Sandwiched between the brave new world of securitized assets and recording boatloads of revenue on the balance sheet is that dimly lit and somewhat pesky area known as oversight. One of the fixed-income market's first firms to burrow in and shed some light into this zone now has a new president - a sign that growth is occurring in credit risk management.
The Murrayhill Company named Kevin Kanouff its new president last week, and founder Sue Ellis, the former president and current CEO, shifted firmly into high gear as the chief executive.
Kanouff, a securities attorney by trade, had worked as counsel for nearly four years at Dorsy & Whitney LLP, where he was in its corporates and securities groups, before departing from the firm to take the position at Murrayhill.
"I came over after representing this client for several years; they had become more than a client, I felt personally invested in Murrayhill. When they asked, I saw this as a great opportunity to learn from great businesspeople and to move forward in a new direction," said Kanouff. "But this allows me to keep up with skills in the securitization area, so it's a great fit."
Serving the fixed-income industry, The Murrayhill Company, founded in July 1997, provides transaction and servicer oversight reporting on non-agency MBS and ABS securities, including credit cards, auto loans, equipment leases and "anything you'd see in a mixed product CDO," Ellis said. However, the firm is not contracted by servicers or trustees, but by underwriters and investors. "A dealer, when pooling a security together, will identify a servicer, a master servicer and a trustee to be the fiduciaries of that transaction, for the life of the transaction," she explained. "Now they also retain Murrayhill as a transaction overseer." Also known as a loss mitigation advisor or credit risk management, "our job for the life of that security is to monitor the performance of other fiduciaries."
Servicers and trustees have been a hotly contested topic for quite sometime in terms of how far they should be going in monitoring transactions, and if they're fairly compensated. While the initial intent for these firms was, essentially, complete oversight, Ellis pointed out the deal incentive was removed from those two parties. Now, should a loss occur on those securities, neither party suffers.

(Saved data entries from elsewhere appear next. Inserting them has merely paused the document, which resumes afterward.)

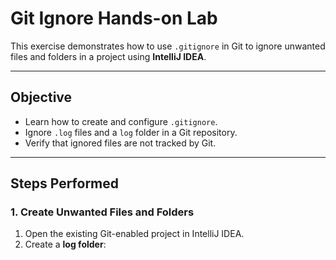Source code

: # Git Ignore Hands-on Lab

This exercise demonstrates how to use `.gitignore` in Git to ignore unwanted files and folders in a project using **IntelliJ IDEA**.

---

## Objective
- Learn how to create and configure `.gitignore`.
- Ignore `.log` files and a `log` folder in a Git repository.
- Verify that ignored files are not tracked by Git.

---

## Steps Performed

### 1. Create Unwanted Files and Folders
1. Open the existing Git-enabled project in IntelliJ IDEA.
2. Create a **log folder**:
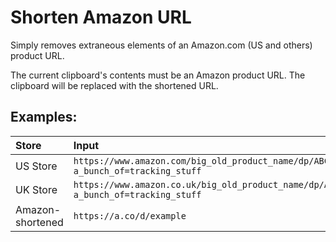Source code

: # Shorten Amazon URL

Simply removes extraneous elements of an Amazon.com (US and others) product URL.

The current clipboard's contents must be an Amazon product URL. The clipboard will be replaced with the shortened URL.

## Examples:
| Store | Input | Output |
| :---- | :---- | :----- |
| US Store|`https://www.amazon.com/big_old_product_name/dp/ABCDEFGHIJ/ref=sr_1_30?a_bunch_of=tracking_stuff`|`https://www.amazon.com/dp/ABCDEFGHIJ`|
| UK Store|`https://www.amazon.co.uk/big_old_product_name/dp/ABCDEFGHIJ/ref=sr_1_30?a_bunch_of=tracking_stuff`|`https://www.amazon.co.uk/dp/ABCDEFGHIJ`|
| Amazon-shortened|`https://a.co/d/example`|`https://www.amazon.com/dp/ABCDEFGHIJ`|

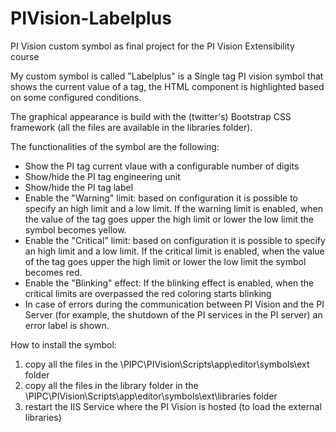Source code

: # PIVision-Labelplus
PI Vision custom symbol as final project for the PI Vision Extensibility course

My custom symbol is called "Labelplus" is a Single tag PI vision symbol that shows the current value of a tag, the HTML component is highlighted based on some configured conditions. 

The graphical appearance is build with the (twitter's) Bootstrap CSS framework (all the files are available in the libraries folder).

The functionalities of the symbol are the following:

 * Show the PI tag current vlaue with a configurable number of digits
 * Show/hide the PI tag engineering unit
 * Show/hide the PI tag label
 * Enable the "Warning" limit: based on configuration it is possible to specify an high limit and a low limit. If the warning limit is enabled, when the value of the tag goes upper the high limit or lower the low limit the symbol becomes yellow.
 * Enable the "Critical" limit: based on configuration it is possible to specify an high limit and a low limit. If the critical limit is enabled, when the value of the tag goes upper the high limit or lower the low limit the symbol becomes red.
 * Enable the "Blinking" effect: If the blinking effect is enabled, when the critical limits are overpassed the red coloring starts blinking
 * In case of errors during the communication between PI Vision and the PI Server (for example, the shutdown of the PI services in the PI server) an error label is shown.


How to install the symbol:
 1. copy all the files in the \PIPC\PIVision\Scripts\app\editor\symbols\ext folder
 2. copy all the files in the library folder in the \PIPC\PIVision\Scripts\app\editor\symbols\ext\libraries folder
 3. restart the IIS Service where the PI Vision is hosted (to load the external libraries)
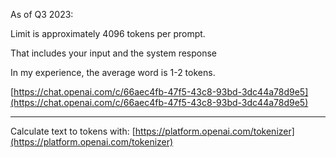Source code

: As of Q3 2023:

Limit is approximately 4096 tokens per prompt.

That includes your input and the system response

In my experience, the average word is 1-2 tokens.

[https://chat.openai.com/c/66aec4fb-47f5-43c8-93bd-3dc44a78d9e5](https://chat.openai.com/c/66aec4fb-47f5-43c8-93bd-3dc44a78d9e5)

---

Calculate text to tokens with:
[https://platform.openai.com/tokenizer](https://platform.openai.com/tokenizer)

"I used to be with an investor and our feeling was there was a gap between the information provided to the investor and also a gap between the incentive," said Ellis, formerly a vice president at Asset Investors Corp. before founding Murrayhill. "We have a consulting group that benchmarks our servicers and we have a proprietary product called Baseliner that charts how servicers compare [to peers]."
In the wake of corporate malfeasance, i.e. Enron Corp., and closer to home, NCFE, a firm such as Murrayhill faces a changed environment, perhaps ripe for opportunity.

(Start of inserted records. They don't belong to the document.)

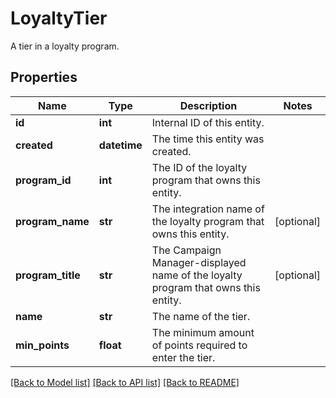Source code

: # LoyaltyTier

A tier in a loyalty program.
## Properties
Name | Type | Description | Notes
------------ | ------------- | ------------- | -------------
**id** | **int** | Internal ID of this entity. | 
**created** | **datetime** | The time this entity was created. | 
**program_id** | **int** | The ID of the loyalty program that owns this entity. | 
**program_name** | **str** | The integration name of the loyalty program that owns this entity. | [optional] 
**program_title** | **str** | The Campaign Manager-displayed name of the loyalty program that owns this entity. | [optional] 
**name** | **str** | The name of the tier. | 
**min_points** | **float** | The minimum amount of points required to enter the tier. | 

[[Back to Model list]](../README.md#documentation-for-models) [[Back to API list]](../README.md#documentation-for-api-endpoints) [[Back to README]](../README.md)


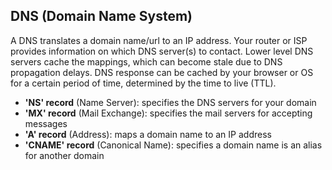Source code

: ## DNS (Domain Name System)

A DNS translates a domain name/url to an IP address. Your router or ISP provides information on which DNS server(s) to contact. Lower level DNS servers cache the mappings, which can become stale due to DNS propagation delays. DNS response can be cached by your browser or OS for a certain period of time, determined by the time to live (TTL).

- __'NS' record__ (Name Server): specifies the DNS servers for your domain
- __'MX' record__ (Mail Exchange): specifies the mail servers for accepting messages
- __'A' record__ (Address): maps a domain name to an IP address
- __'CNAME' record__ (Canonical Name): specifies a domain name is an alias for another domain

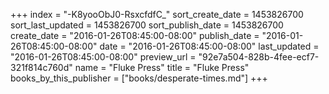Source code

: +++
index = "-K8yooObJ0-RsxcfdfC_"
sort_create_date = 1453826700
sort_last_updated = 1453826700
sort_publish_date = 1453826700
create_date = "2016-01-26T08:45:00-08:00"
publish_date = "2016-01-26T08:45:00-08:00"
date = "2016-01-26T08:45:00-08:00"
last_updated = "2016-01-26T08:45:00-08:00"
preview_url = "92e7a504-828b-4fee-ecf7-321f814c760d"
name = "Fluke Press"
title = "Fluke Press"
books_by_this_publisher = ["books/desperate-times.md"]
+++
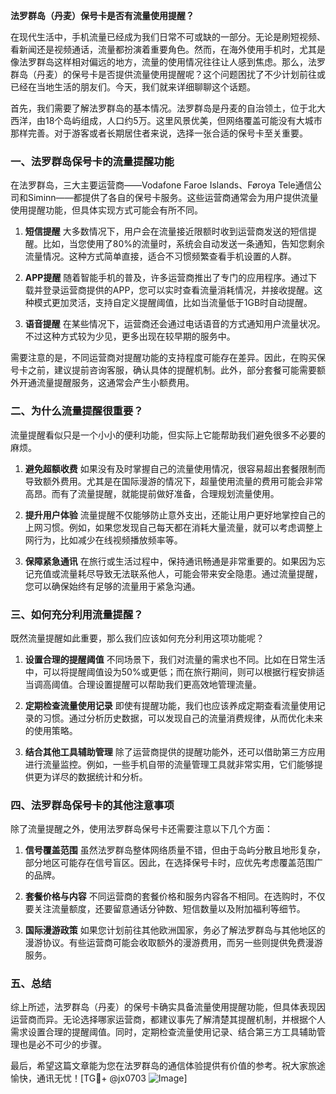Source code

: **法罗群岛（丹麦）保号卡是否有流量使用提醒？**

在现代生活中，手机流量已经成为我们日常不可或缺的一部分。无论是刷短视频、看新闻还是视频通话，流量都扮演着重要角色。然而，在海外使用手机时，尤其是像法罗群岛这样相对偏远的地方，流量的使用情况往往让人感到焦虑。那么，法罗群岛（丹麦）的保号卡是否提供流量使用提醒呢？这个问题困扰了不少计划前往或已经在当地生活的朋友们。今天，我们就来详细聊聊这个话题。

首先，我们需要了解法罗群岛的基本情况。法罗群岛是丹麦的自治领土，位于北大西洋，由18个岛屿组成，人口约5万。这里风景优美，但网络覆盖可能没有大城市那样完善。对于游客或者长期居住者来说，选择一张合适的保号卡至关重要。

### 一、法罗群岛保号卡的流量提醒功能

在法罗群岛，三大主要运营商——Vodafone Faroe Islands、Føroya Tele通信公司和Siminn——都提供了各自的保号卡服务。这些运营商通常会为用户提供流量使用提醒功能，但具体实现方式可能会有所不同。

1. **短信提醒**
   大多数情况下，用户会在流量接近限额时收到运营商发送的短信提醒。比如，当您使用了80%的流量时，系统会自动发送一条通知，告知您剩余流量情况。这种方式简单直接，适合不习惯频繁查看手机设置的人群。

2. **APP提醒**
   随着智能手机的普及，许多运营商推出了专门的应用程序。通过下载并登录运营商提供的APP，您可以实时查看流量消耗情况，并接收提醒。这种模式更加灵活，支持自定义提醒阈值，比如当流量低于1GB时自动提醒。

3. **语音提醒**
   在某些情况下，运营商还会通过电话语音的方式通知用户流量状况。不过这种方式较为少见，更多出现在较早期的服务中。

需要注意的是，不同运营商对提醒功能的支持程度可能存在差异。因此，在购买保号卡之前，建议提前咨询客服，确认具体的提醒机制。此外，部分套餐可能需要额外开通流量提醒服务，这通常会产生小额费用。

### 二、为什么流量提醒很重要？

流量提醒看似只是一个小小的便利功能，但实际上它能帮助我们避免很多不必要的麻烦。

1. **避免超额收费**
   如果没有及时掌握自己的流量使用情况，很容易超出套餐限制而导致额外费用。尤其是在国际漫游的情况下，超量使用流量的费用可能会非常高昂。而有了流量提醒，就能提前做好准备，合理规划流量使用。

2. **提升用户体验**
   流量提醒不仅能够防止意外支出，还能让用户更好地掌控自己的上网习惯。例如，如果您发现自己每天都在消耗大量流量，就可以考虑调整上网行为，比如减少在线视频播放频率等。

3. **保障紧急通讯**
   在旅行或生活过程中，保持通讯畅通是非常重要的。如果因为忘记充值或流量耗尽导致无法联系他人，可能会带来安全隐患。通过流量提醒，您可以确保始终有足够的流量用于紧急沟通。

### 三、如何充分利用流量提醒？

既然流量提醒如此重要，那么我们应该如何充分利用这项功能呢？

1. **设置合理的提醒阈值**
   不同场景下，我们对流量的需求也不同。比如在日常生活中，可以将提醒阈值设为50%或更低；而在旅行期间，则可以根据行程安排适当调高阈值。合理设置提醒可以帮助我们更高效地管理流量。

2. **定期检查流量使用记录**
   即使有提醒功能，我们也应该养成定期查看流量使用记录的习惯。通过分析历史数据，可以发现自己的流量消费规律，从而优化未来的使用策略。

3. **结合其他工具辅助管理**
   除了运营商提供的提醒功能外，还可以借助第三方应用进行流量监控。例如，一些手机自带的流量管理工具就非常实用，它们能够提供更为详尽的数据统计和分析。

### 四、法罗群岛保号卡的其他注意事项

除了流量提醒之外，使用法罗群岛保号卡还需要注意以下几个方面：

1. **信号覆盖范围**
   虽然法罗群岛整体网络质量不错，但由于岛屿分散且地形复杂，部分地区可能存在信号盲区。因此，在选择保号卡时，应优先考虑覆盖范围广的品牌。

2. **套餐价格与内容**
   不同运营商的套餐价格和服务内容各不相同。在选购时，不仅要关注流量额度，还要留意通话分钟数、短信数量以及附加福利等细节。

3. **国际漫游政策**
   如果您计划前往其他欧洲国家，务必了解法罗群岛与其他地区的漫游协议。有些运营商可能会收取额外的漫游费用，而另一些则提供免费漫游服务。

### 五、总结

综上所述，法罗群岛（丹麦）的保号卡确实具备流量使用提醒功能，但具体表现因运营商而异。无论选择哪家运营商，都建议事先了解清楚其提醒机制，并根据个人需求设置合理的提醒阈值。同时，定期检查流量使用记录、结合第三方工具辅助管理也是必不可少的步骤。

最后，希望这篇文章能为您在法罗群岛的通信体验提供有价值的参考。祝大家旅途愉快，通讯无忧！[TG💪+ @jx0703 ![Image](https://github.com/user-attachments/assets/dbca1d08-cadb-493c-b0ec-ad6f7a83f270)]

It used to be that Murrayhill would just look to see if the servicer was bringing the best value to the investor in their default management of a loan, and if the money was getting into the hands of the right security holders. "Now we're saying that's all well and good but if the servicer should shut down because they're not being responsive to borrower problems, than that doesn't matter," Ellis explained.
The firm has shifted focus dramatically toward compliance, making sure securities are managed by a servicer who is meeting compliance requirements in dealing with borrowers and issuers, she said. The firm will be influential in alerting people that a servicer needs to be replaced, will have some influence over the replacement and will aid in facilitating that transfer, said Ellis.
"In fact, until compliance emerged this year as one of the biggest problems, the largest one we were encountering day to day was servicing transfers," Ellis said. "A transfer to a backup servicer is something we are absolutely expert in."
The firm has incorporated the SEC's best-practice checklist into its operating procedures, noted Kanouff, and its operations department provides monthly reports to the trustees based on those guidelines. Investors have noted specifically they are interested in having affirmative assurance that there is a backup servicer involved in a transaction, another effort Murrayhill will look to undertake, he said.
As fixed income continues to expand, servicer/trustee issues come to the forefront, and Murrayhill grows to nearly 100 employees (from its initial 30), undoubtedly competition will spring up in this emerging sector.
"Until very recently, we were the only credit risk manager in this space," said Ellis. "But we do have competition emerging now and that's a wonderful endorsement of our product."
"Imitation is the best form of flattery," said Kanouff.